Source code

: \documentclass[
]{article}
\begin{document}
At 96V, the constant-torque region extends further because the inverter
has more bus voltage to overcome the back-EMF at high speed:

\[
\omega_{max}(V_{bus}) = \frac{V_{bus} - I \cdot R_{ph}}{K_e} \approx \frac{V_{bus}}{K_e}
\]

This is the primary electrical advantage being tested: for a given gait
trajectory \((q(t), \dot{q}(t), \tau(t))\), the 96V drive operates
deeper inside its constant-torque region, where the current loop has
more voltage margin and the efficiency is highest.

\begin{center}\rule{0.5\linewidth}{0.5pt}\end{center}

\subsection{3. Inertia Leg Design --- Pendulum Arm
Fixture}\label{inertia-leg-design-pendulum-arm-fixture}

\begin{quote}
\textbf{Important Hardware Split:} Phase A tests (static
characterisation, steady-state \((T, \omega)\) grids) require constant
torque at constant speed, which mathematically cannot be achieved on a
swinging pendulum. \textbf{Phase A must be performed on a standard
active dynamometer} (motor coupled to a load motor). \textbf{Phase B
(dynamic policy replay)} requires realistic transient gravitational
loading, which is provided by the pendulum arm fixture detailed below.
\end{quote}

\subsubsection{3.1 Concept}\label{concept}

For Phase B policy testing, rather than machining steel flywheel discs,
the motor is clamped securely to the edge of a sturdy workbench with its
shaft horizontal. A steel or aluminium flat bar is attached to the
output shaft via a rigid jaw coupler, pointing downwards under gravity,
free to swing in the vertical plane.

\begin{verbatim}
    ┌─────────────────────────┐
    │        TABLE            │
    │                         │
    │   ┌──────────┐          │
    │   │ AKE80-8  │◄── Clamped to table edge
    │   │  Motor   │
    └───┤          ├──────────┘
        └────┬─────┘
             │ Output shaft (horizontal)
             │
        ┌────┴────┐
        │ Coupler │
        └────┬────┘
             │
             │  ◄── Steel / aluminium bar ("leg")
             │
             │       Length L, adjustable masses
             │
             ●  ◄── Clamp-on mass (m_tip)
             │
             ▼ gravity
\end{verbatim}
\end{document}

***

### Brief:
Search the listing above for the string "region" and return each line it appears on.

### Written response:
At 96V, the constant-torque region extends further because the inverter
deeper inside its constant-torque region, where the current loop has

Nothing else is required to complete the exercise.